Extreme and growing material inequalities are a quintessential concern among scholars, particularly within international relations, global governance, and global public health, and they are increasingly recognized as urgent issues by policymakers and activists alike. Socio-economic inequality not only undermines health outcomes and individual well-being but also perpetuates human rights violations. Inequalities in living standards and perceived social identities are often not unavoidable,5 but rather result from deliberate policy choices and are closely linked to human rights violations and poor senses of well-being. This topic is critical in global discussions as it influences social, political, economic, and public health outcomes. Drawing from multidisciplinary literature on public health and human rights, this article contends that socioeconomic inequalities manifest as health disparities, which together erode human dignity by perpetuating power imbalances and ineffective governance.
Structural Inequalities and Their Implications
Structural inequalities in political, economic, and social systems generate human rights violations and unequal health outcomes, systemically favoring certain groups over others. In oligarchic democracies, policies often benefit the wealthy elite, consequently exacerbating health disparities and undermining public welfare by denying poor people the necessary social services. For example, in the United States, the life expectancy disparity between the richest 1% and the poorest 1% of individuals is approximately 15 years for men and 10 years for women. The magnitude of this difference suggests the profound impact of economic inequality on health outcomes.

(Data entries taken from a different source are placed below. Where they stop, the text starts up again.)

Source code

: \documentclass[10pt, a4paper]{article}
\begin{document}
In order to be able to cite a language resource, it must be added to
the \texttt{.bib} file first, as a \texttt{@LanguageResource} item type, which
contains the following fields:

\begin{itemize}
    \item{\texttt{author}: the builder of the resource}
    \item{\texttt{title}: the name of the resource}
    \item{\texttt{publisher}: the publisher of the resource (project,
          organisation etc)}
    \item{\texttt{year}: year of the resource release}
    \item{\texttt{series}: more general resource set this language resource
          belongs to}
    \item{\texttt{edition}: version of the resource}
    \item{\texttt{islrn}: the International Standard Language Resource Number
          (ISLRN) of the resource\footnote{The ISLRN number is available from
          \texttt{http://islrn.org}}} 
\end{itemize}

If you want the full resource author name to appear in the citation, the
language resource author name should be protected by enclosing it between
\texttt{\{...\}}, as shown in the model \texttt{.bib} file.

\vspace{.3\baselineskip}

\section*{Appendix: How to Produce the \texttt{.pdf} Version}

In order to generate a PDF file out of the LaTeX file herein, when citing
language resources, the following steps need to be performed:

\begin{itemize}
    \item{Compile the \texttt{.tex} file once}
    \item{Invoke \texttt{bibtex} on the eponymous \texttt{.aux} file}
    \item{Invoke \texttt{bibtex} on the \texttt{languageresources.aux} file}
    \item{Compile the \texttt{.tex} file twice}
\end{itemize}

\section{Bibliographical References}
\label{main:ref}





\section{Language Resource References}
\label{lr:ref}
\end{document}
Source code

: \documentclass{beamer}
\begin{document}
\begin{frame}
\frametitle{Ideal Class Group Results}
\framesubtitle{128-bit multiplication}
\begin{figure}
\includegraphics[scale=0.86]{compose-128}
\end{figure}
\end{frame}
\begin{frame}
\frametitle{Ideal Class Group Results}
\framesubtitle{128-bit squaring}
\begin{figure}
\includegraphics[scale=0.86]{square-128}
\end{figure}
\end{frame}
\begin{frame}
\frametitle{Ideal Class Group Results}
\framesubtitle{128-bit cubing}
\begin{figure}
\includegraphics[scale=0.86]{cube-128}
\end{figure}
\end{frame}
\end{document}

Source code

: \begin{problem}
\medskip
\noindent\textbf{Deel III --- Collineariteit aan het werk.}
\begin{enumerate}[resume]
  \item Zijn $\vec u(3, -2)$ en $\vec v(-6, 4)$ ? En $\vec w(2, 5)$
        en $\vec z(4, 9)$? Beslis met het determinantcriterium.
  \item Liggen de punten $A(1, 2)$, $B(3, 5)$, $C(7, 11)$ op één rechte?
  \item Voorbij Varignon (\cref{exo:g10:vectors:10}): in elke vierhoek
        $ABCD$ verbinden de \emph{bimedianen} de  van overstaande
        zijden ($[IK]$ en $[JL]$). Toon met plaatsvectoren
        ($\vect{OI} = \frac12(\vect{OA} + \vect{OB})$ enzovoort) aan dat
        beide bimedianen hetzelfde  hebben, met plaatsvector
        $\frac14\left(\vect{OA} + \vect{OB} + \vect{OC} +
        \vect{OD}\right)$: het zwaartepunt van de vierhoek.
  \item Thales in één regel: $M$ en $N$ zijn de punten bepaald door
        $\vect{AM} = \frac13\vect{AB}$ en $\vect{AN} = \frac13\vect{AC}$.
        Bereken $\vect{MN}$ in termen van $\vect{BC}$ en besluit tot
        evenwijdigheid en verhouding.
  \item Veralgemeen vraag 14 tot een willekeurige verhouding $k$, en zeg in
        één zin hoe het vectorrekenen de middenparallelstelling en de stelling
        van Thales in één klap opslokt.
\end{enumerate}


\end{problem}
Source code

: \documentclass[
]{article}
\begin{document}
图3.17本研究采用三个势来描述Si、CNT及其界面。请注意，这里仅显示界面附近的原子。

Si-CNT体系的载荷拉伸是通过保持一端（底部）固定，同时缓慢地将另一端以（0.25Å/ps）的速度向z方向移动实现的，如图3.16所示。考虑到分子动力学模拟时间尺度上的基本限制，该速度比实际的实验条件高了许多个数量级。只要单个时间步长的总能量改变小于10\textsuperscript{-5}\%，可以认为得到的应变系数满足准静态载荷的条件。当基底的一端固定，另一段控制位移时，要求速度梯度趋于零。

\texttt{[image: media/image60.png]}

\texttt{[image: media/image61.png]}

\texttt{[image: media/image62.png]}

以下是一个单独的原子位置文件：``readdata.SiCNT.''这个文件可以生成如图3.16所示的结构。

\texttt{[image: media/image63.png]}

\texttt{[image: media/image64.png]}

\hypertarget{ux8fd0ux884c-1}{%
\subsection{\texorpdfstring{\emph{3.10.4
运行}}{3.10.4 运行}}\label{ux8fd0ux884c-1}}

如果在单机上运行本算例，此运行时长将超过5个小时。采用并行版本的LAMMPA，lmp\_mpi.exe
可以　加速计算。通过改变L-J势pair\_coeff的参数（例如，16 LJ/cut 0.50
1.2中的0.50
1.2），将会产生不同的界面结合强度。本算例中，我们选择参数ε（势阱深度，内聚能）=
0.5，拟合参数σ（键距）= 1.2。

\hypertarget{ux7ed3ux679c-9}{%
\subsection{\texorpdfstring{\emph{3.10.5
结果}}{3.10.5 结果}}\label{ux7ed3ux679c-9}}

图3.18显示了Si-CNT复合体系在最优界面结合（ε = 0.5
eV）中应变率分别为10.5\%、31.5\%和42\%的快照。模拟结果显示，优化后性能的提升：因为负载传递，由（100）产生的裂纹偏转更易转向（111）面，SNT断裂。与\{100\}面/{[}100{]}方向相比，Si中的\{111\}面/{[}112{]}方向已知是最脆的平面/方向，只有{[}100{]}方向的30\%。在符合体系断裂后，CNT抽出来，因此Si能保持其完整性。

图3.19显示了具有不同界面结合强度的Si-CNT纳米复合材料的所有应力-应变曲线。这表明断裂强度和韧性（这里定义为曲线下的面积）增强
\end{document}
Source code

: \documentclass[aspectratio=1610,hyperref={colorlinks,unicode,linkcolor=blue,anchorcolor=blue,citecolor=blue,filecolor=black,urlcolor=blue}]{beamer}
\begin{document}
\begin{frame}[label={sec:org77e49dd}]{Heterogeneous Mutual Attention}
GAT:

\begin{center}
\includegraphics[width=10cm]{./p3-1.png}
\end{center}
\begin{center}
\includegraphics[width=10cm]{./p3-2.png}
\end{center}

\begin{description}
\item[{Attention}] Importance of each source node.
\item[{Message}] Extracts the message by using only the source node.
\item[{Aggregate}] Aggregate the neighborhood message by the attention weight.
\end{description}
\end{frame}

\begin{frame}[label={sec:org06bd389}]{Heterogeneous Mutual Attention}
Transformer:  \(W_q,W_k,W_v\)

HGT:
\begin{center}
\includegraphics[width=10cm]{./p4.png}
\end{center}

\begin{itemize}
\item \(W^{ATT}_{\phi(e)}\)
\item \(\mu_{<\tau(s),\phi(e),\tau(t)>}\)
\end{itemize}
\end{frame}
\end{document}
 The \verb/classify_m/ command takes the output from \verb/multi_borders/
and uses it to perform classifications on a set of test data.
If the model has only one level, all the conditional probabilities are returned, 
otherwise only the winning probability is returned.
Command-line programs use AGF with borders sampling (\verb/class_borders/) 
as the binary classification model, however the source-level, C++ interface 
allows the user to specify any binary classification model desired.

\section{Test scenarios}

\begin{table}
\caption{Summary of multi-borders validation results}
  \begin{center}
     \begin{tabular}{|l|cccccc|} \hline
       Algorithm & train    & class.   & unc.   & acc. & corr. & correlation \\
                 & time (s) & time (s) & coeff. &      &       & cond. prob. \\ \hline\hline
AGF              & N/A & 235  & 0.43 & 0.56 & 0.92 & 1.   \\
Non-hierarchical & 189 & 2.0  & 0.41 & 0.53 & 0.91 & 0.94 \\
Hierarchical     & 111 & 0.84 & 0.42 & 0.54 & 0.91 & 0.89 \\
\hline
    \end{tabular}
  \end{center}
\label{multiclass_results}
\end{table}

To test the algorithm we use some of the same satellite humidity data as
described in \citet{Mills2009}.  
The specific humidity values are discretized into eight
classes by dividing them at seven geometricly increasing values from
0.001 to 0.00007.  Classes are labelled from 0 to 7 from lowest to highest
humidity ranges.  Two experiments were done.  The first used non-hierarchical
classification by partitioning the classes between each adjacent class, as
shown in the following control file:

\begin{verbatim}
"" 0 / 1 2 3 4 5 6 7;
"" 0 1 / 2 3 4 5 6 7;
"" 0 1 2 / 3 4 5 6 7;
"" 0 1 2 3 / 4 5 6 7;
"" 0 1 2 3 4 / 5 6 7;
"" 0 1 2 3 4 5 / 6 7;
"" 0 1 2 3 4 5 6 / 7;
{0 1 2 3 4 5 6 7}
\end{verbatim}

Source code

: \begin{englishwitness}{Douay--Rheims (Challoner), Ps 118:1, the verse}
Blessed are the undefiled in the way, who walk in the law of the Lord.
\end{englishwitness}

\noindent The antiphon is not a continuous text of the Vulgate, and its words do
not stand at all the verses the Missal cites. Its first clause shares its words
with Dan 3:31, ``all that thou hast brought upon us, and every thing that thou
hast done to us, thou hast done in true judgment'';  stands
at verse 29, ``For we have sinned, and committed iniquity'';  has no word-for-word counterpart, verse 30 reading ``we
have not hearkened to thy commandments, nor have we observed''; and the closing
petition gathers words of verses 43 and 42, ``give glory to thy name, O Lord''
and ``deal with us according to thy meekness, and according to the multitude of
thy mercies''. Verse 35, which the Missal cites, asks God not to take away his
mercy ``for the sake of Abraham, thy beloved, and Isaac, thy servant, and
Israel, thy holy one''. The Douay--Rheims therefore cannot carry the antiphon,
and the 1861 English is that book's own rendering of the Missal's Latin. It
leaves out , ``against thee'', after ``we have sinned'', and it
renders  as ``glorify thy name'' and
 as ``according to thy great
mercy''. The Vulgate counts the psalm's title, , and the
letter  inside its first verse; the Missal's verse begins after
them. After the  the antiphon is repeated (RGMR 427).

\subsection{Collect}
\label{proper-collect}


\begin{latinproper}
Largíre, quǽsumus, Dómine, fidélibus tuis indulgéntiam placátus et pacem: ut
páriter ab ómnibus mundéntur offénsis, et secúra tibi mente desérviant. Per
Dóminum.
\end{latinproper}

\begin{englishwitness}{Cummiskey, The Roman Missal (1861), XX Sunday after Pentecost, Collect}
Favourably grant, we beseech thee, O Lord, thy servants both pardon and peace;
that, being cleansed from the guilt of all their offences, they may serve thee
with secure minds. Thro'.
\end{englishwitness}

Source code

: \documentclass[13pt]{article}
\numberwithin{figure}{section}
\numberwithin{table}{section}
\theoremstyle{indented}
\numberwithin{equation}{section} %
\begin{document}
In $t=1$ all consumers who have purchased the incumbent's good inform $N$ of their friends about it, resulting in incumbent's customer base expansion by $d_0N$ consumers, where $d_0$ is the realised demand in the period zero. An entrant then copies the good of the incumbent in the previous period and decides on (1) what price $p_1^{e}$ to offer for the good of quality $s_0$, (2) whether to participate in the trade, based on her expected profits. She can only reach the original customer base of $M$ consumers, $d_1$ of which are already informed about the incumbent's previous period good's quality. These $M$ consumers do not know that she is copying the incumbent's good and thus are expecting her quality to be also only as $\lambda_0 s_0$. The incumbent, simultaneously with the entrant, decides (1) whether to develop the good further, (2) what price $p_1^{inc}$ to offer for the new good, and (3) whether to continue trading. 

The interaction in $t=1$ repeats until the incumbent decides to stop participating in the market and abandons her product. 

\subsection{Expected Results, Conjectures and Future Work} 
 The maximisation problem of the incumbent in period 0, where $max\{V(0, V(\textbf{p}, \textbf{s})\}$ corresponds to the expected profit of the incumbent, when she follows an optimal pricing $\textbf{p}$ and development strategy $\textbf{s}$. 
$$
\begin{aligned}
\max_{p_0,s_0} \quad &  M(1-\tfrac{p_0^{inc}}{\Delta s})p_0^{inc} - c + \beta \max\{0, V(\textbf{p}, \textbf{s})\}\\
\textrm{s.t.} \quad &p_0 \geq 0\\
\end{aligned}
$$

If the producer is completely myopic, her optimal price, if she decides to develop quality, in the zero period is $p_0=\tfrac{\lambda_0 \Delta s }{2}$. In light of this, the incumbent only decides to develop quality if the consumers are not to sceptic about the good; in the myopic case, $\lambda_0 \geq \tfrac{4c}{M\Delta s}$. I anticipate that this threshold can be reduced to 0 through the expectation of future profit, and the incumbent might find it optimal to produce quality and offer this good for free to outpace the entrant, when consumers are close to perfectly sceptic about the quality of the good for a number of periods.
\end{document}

The United Nations Sustainable Development Goals, particularly Goal 10, (“Reduce inequality within and among countries”) recognize the inherent connection between health and economic outcomes, emphasizing the need to address inequality in order to improve global health and well-being. Achieving these objectives, nonetheless, requires more than mere policy declarations; it necessitates a substantial reevaluation of the implementation of global health initiatives and the alignment of geopolitical strategies with human rights principles.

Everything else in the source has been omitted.